_Brief:_
Would you output, exactly as written, the line with "That is, we" and all lines after it to the end of the data below, and no others?

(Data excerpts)
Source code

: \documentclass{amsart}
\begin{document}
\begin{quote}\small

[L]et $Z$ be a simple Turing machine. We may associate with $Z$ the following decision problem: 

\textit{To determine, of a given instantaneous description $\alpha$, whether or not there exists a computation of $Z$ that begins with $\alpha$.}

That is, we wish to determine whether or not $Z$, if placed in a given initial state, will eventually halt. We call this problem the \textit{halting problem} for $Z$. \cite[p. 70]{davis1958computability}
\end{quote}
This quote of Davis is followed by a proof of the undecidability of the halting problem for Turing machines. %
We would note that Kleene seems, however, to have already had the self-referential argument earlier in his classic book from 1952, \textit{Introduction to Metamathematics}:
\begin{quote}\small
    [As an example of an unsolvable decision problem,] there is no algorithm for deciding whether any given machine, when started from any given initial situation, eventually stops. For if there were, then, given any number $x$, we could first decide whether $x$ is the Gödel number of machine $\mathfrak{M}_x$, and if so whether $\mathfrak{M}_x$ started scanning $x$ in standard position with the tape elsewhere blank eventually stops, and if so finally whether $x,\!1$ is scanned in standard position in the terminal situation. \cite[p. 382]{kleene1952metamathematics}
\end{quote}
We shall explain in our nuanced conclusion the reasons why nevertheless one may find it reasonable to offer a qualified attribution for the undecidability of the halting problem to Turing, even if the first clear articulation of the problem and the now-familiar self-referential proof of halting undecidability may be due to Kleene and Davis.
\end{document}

_Written answer:_
That is, we wish to determine whether or not $Z$, if placed in a given initial state, will eventually halt. We call this problem the \textit{halting problem} for $Z$. \cite[p. 70]{davis1958computability}
\end{quote}
This quote of Davis is followed by a proof of the undecidability of the halting problem for Turing machines. %
We would note that Kleene seems, however, to have already had the self-referential argument earlier in his classic book from 1952, \textit{Introduction to Metamathematics}:
\begin{quote}\small
    [As an example of an unsolvable decision problem,] there is no algorithm for deciding whether any given machine, when started from any given initial situation, eventually stops. For if there were, then, given any number $x$, we could first decide whether $x$ is the Gödel number of machine $\mathfrak{M}_x$, and if so whether $\mathfrak{M}_x$ started scanning $x$ in standard position with the tape elsewhere blank eventually stops, and if so finally whether $x,\!1$ is scanned in standard position in the terminal situation. \cite[p. 382]{kleene1952metamathematics}
\end{quote}
We shall explain in our nuanced conclusion the reasons why nevertheless one may find it reasonable to offer a qualified attribution for the undecidability of the halting problem to Turing, even if the first clear articulation of the problem and the now-familiar self-referential proof of halting undecidability may be due to Kleene and Davis.
\end{document}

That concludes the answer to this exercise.